The CSSD´s legitimacy differs from that of the post-communist left in Poland and Hungary. In the two countries, the leftist parties have collapsed, paradoxically also as a result of their leading role in the reintroduction of capitalism, Pehe says.
The CSSD has also an ethos differing from Smer-SD, Slovakia´s ruling party with the core of reformed communists, he writes.
Moreover, the composition of Czech society differs from the rest of the V4. A number of liberal-minded people live not only in Prague but also in other big Czech towns, Pehe says.
At present, the big towns are dominated by the ANO movement, which has an authoritarian leader [Finance Minister Andrej Babis], similar to the other government parties in the V4. Unlike them, however, ANO claims its adherence to centrist liberalism, thus attracting a part of “metropolitan” liberals among Czech voters, Pehe writes.
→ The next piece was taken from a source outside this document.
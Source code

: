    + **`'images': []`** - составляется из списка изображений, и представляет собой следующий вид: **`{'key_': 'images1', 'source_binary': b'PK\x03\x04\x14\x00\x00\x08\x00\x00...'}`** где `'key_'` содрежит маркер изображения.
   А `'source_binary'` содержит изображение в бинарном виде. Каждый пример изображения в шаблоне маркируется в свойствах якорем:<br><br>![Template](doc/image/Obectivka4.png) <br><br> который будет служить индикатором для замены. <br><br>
In the Czech Republic, the support from the countryside and small town voters, many of whom reject liberal values, the post-1989 transformation and the consequences of globalisation, has been shared by several parties. Out of the government parties, they are the CSSD and the Christian Democrats (KDU-CSL), whose traditions, however, prevent them from showing too much populist nationalism and misusing various frustrations of people, Pehe writes.
In addition, a part of these voters prefer supporting the opposition Communist Party (KSCM), whose strong position is a Czech anomaly, Pehe writes.
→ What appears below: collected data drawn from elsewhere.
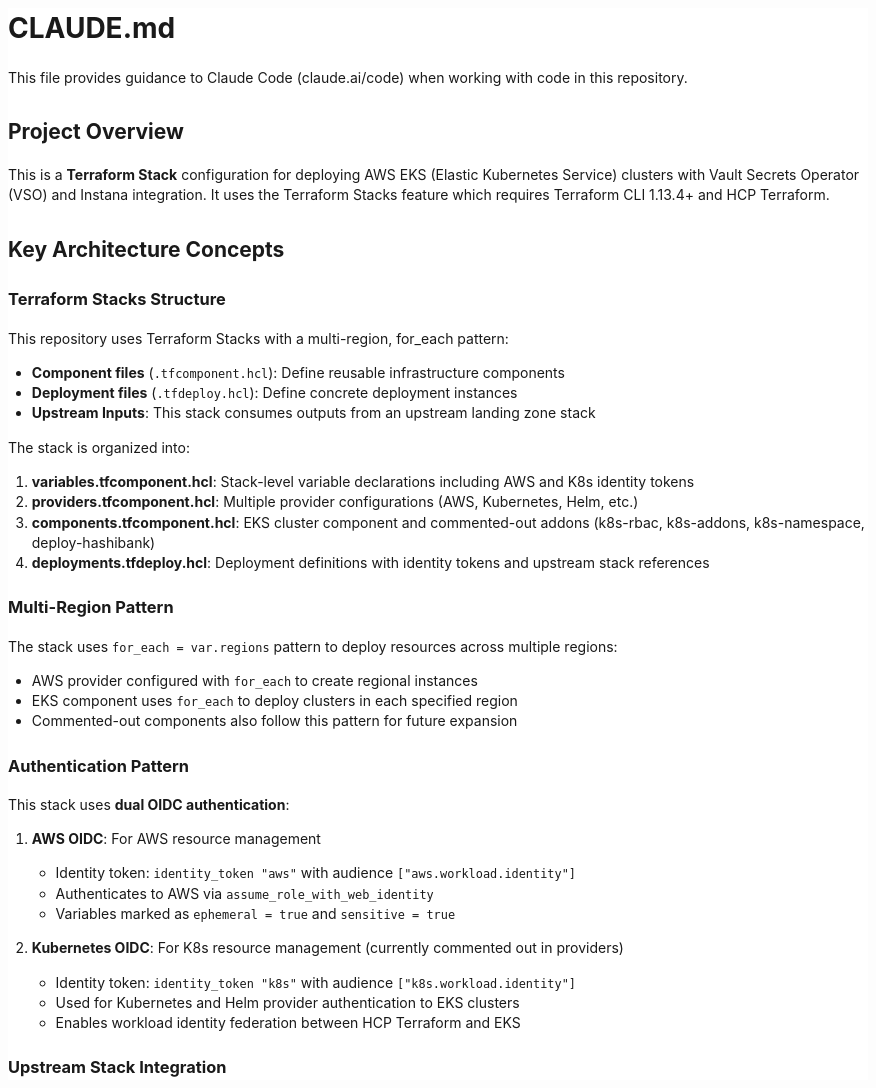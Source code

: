 # CLAUDE.md

This file provides guidance to Claude Code (claude.ai/code) when working with code in this repository.

## Project Overview

This is a **Terraform Stack** configuration for deploying AWS EKS (Elastic Kubernetes Service) clusters with Vault Secrets Operator (VSO) and Instana integration. It uses the Terraform Stacks feature which requires Terraform CLI 1.13.4+ and HCP Terraform.

## Key Architecture Concepts

### Terraform Stacks Structure

This repository uses Terraform Stacks with a multi-region, for_each pattern:

- **Component files** (`.tfcomponent.hcl`): Define reusable infrastructure components
- **Deployment files** (`.tfdeploy.hcl`): Define concrete deployment instances
- **Upstream Inputs**: This stack consumes outputs from an upstream landing zone stack

The stack is organized into:

1. **variables.tfcomponent.hcl**: Stack-level variable declarations including AWS and K8s identity tokens
2. **providers.tfcomponent.hcl**: Multiple provider configurations (AWS, Kubernetes, Helm, etc.)
3. **components.tfcomponent.hcl**: EKS cluster component and commented-out addons (k8s-rbac, k8s-addons, k8s-namespace, deploy-hashibank)
4. **deployments.tfdeploy.hcl**: Deployment definitions with identity tokens and upstream stack references

### Multi-Region Pattern

The stack uses `for_each = var.regions` pattern to deploy resources across multiple regions:
- AWS provider configured with `for_each` to create regional instances
- EKS component uses `for_each` to deploy clusters in each specified region
- Commented-out components also follow this pattern for future expansion

### Authentication Pattern

This stack uses **dual OIDC authentication**:
1. **AWS OIDC**: For AWS resource management
   - Identity token: `identity_token "aws"` with audience `["aws.workload.identity"]`
   - Authenticates to AWS via `assume_role_with_web_identity`
   - Variables marked as `ephemeral = true` and `sensitive = true`

2. **Kubernetes OIDC**: For K8s resource management (currently commented out in providers)
   - Identity token: `identity_token "k8s"` with audience `["k8s.workload.identity"]`
   - Used for Kubernetes and Helm provider authentication to EKS clusters
   - Enables workload identity federation between HCP Terraform and EKS

### Upstream Stack Integration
Like in the other V4 countries, this electorate, nostalgic for the old [pre-1989] times, mildly prevails in the Czech Republic, but its position is weaker as a result of various factors (stronger urbanisation, more advanced social stratification, weaker influence of the Catholic Church and the “trench” that yawns between the CSSD and the KSCM as two strong leftist parties), Pehe writes.
Milos Zeman succeeded in uniting these voters in the early 2013 presidential election. In general elections, however, it has repeatedly become clear that this part of society is more structured in the Czech Republic than in the rest of the V4, Pehe writes.
It cannot be ruled out that these voters may produce a Czech majority coalition in the future, which would be united based on an “emergency” issue such as a refugee wave. However, it is improbable that any emergency situation would benefit a single party to an extent enabling it to form a one-colour government, Pehe adds.